Manual welding is a type of welding using a welding rod clamped into a holder that is used to fuse two pieces of steel. It is most commonly known as stick welding and is often referred to as a buzz box because of the tell-tale buzzing sound the welder makes as it is turned on. The welder uses electricity in either AC, alternating current, or DC, direct current, to melt and fuse the steel.
A welding rod has a flux coating applied to it. This coating melts as the rod is burned into the gap between the two pieces of steel. This flux produces a shielding gas that aids in the bonding of the two steels.
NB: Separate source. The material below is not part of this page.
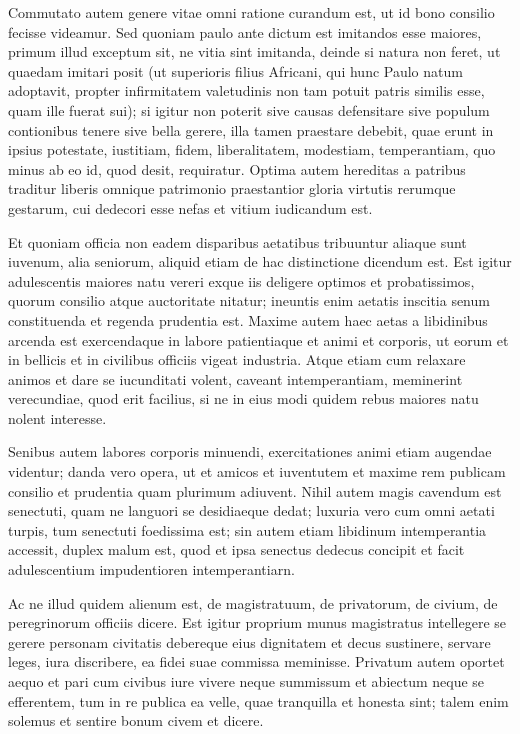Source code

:  Commutato autem genere vitae omni ratione curandum est, ut id bono consilio fecisse videamur. Sed quoniam paulo ante dictum est imitandos esse maiores, primum illud exceptum sit, ne vitia sint imitanda, deinde si natura non feret, ut quaedam imitari posit (ut superioris filius Africani, qui hunc Paulo natum adoptavit, propter infirmitatem valetudinis non tam potuit patris similis esse, quam ille fuerat sui); si igitur non poterit sive causas defensitare sive populum contionibus tenere sive bella gerere, illa tamen praestare debebit, quae erunt in ipsius potestate, iustitiam, fidem, liberalitatem, modestiam, temperantiam, quo minus ab eo id, quod desit, requiratur. Optima autem hereditas a patribus traditur liberis omnique patrimonio praestantior gloria virtutis rerumque gestarum, cui dedecori esse nefas et vitium iudicandum est.

 Et quoniam officia non eadem disparibus aetatibus tribuuntur aliaque sunt iuvenum, alia seniorum, aliquid etiam de hac distinctione dicendum est. Est igitur adulescentis maiores natu vereri exque iis deligere optimos et probatissimos, quorum consilio atque auctoritate nitatur; ineuntis enim aetatis inscitia senum constituenda et regenda prudentia est. Maxime autem haec aetas a libidinibus arcenda est exercendaque in labore patientiaque et animi et corporis, ut eorum et in bellicis et in civilibus officiis vigeat industria. Atque etiam cum relaxare animos et dare se iucunditati volent, caveant intemperantiam, meminerint verecundiae, quod erit facilius, si ne in eius modi quidem rebus maiores natu nolent interesse.

 Senibus autem labores corporis minuendi, exercitationes animi etiam augendae videntur; danda vero opera, ut et amicos et iuventutem et maxime rem publicam consilio et prudentia quam plurimum adiuvent. Nihil autem magis cavendum est senectuti, quam ne languori se desidiaeque dedat; luxuria vero cum omni aetati turpis, tum senectuti foedissima est; sin autem etiam libidinum intemperantia accessit, duplex malum est, quod et ipsa senectus dedecus concipit et facit adulescentium impudentioren intemperantiarn.

 Ac ne illud quidem alienum est, de magistratuum, de privatorum, de civium, de peregrinorum officiis dicere. Est igitur proprium munus magistratus intellegere se gerere personam civitatis debereque eius dignitatem et decus sustinere, servare leges, iura discribere, ea fidei suae commissa meminisse. Privatum autem oportet aequo et pari cum civibus iure vivere neque summissum et abiectum neque se efferentem, tum in re publica ea velle, quae tranquilla et honesta sint; talem enim solemus et sentire bonum civem et dicere.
Manual welding employs a variety of flux coatings that are tailored to specific steel types and welding applications. In manual welding, amperage is increased or decreased depending on the thickness of the steel and the intended uses of the welded product. Unlike manual welding, wire welders often use a cylinder of shielding gas that is applied to the weld area by the welding gun. The gas is necessary to protect the fresh weld from contamination from both the atmosphere and any contaminants on the steel itself, such as oil or paint.
Applications of Manual Welding
In applications such as shipbuilding, manual welding techniques would differ from those used in the construction of sky-scrapers. While the practice of joining two pieces of steel together appear to be the same, there are differences in weld speed, the rod and flux used as well as overall style methods. In one application, a welder may use a weaving style of laying down a single welding pass, while another might require the welder to run a succession of beads, overlapping and laying on top of each other to complete the job.